* _Exercise instructions_
Report every line of the listing below in which the string "background" occurs.

_____

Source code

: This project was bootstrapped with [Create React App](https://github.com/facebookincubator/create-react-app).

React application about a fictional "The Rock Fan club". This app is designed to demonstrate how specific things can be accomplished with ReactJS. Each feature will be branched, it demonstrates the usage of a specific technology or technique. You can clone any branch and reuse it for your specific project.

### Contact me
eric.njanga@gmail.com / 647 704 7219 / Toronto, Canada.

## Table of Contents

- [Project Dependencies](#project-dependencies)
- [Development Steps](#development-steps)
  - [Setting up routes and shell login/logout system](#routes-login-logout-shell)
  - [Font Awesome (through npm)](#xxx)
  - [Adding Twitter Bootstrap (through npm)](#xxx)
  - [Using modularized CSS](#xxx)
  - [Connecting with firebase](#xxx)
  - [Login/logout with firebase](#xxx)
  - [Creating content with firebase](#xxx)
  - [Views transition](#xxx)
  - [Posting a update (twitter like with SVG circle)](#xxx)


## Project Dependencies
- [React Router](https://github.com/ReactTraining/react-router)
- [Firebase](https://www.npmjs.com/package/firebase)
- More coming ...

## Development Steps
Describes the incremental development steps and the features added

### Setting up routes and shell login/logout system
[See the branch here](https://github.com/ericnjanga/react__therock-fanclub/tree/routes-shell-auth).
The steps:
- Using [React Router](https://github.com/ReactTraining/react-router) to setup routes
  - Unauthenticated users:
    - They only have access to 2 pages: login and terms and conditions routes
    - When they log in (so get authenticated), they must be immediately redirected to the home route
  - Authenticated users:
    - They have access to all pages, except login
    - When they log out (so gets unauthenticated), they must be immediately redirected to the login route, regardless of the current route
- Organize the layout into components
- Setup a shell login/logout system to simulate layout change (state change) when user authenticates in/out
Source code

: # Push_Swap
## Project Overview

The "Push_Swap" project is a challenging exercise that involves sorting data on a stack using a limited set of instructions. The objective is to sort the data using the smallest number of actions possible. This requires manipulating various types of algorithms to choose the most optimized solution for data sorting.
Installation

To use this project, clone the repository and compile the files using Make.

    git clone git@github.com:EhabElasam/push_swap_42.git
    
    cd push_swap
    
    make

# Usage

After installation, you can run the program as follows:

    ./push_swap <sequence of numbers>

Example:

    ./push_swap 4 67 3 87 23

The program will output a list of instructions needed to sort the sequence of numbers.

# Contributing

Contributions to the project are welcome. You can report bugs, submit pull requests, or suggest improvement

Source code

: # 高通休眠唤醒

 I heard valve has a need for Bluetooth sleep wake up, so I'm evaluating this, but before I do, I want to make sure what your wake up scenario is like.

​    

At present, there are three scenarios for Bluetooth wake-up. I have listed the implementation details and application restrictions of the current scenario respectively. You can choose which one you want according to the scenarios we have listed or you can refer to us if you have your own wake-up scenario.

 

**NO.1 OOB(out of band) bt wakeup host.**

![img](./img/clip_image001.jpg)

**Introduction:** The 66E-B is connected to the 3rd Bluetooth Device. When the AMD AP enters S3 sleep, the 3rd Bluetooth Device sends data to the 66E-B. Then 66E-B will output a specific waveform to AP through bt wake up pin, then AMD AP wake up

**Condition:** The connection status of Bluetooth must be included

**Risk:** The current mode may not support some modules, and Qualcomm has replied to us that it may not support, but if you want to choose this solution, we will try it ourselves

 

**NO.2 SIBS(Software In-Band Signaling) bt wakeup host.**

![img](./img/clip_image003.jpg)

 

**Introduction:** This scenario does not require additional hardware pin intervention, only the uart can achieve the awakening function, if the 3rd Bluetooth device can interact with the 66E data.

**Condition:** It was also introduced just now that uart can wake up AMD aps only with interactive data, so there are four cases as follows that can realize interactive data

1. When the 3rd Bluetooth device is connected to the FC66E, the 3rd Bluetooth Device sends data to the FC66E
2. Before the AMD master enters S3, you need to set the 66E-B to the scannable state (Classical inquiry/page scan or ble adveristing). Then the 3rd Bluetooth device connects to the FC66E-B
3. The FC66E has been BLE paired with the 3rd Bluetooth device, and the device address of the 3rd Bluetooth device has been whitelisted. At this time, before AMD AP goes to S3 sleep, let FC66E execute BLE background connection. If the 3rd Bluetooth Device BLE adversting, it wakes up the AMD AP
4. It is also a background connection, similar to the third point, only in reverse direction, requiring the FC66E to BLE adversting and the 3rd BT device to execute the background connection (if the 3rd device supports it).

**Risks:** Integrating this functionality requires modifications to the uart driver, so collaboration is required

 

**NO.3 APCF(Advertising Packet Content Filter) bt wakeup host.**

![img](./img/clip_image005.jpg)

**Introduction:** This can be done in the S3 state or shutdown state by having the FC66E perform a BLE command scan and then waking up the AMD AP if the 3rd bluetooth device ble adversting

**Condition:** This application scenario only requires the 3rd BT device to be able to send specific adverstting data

_____

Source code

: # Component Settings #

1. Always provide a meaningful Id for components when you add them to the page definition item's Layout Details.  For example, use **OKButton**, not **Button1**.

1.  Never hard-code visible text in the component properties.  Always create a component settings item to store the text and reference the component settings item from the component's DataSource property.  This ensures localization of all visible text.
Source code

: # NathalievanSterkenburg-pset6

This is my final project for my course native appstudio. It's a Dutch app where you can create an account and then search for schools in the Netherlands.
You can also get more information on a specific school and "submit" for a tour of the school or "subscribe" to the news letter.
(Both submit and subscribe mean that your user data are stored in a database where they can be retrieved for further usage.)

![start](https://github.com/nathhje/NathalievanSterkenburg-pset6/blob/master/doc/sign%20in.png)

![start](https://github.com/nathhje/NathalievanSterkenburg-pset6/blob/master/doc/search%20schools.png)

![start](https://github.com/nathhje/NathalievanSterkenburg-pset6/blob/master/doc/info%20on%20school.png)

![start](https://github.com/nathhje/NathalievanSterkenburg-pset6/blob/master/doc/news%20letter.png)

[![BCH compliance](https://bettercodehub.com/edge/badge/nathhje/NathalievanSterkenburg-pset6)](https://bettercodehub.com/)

_____

* _Output_
3. The FC66E has been BLE paired with the 3rd Bluetooth device, and the device address of the 3rd Bluetooth device has been whitelisted. At this time, before AMD AP goes to S3 sleep, let FC66E execute BLE background connection. If the 3rd Bluetooth Device BLE adversting, it wakes up the AMD AP
4. It is also a background connection, similar to the third point, only in reverse direction, requiring the FC66E to BLE adversting and the 3rd BT device to execute the background connection (if the 3rd device supports it).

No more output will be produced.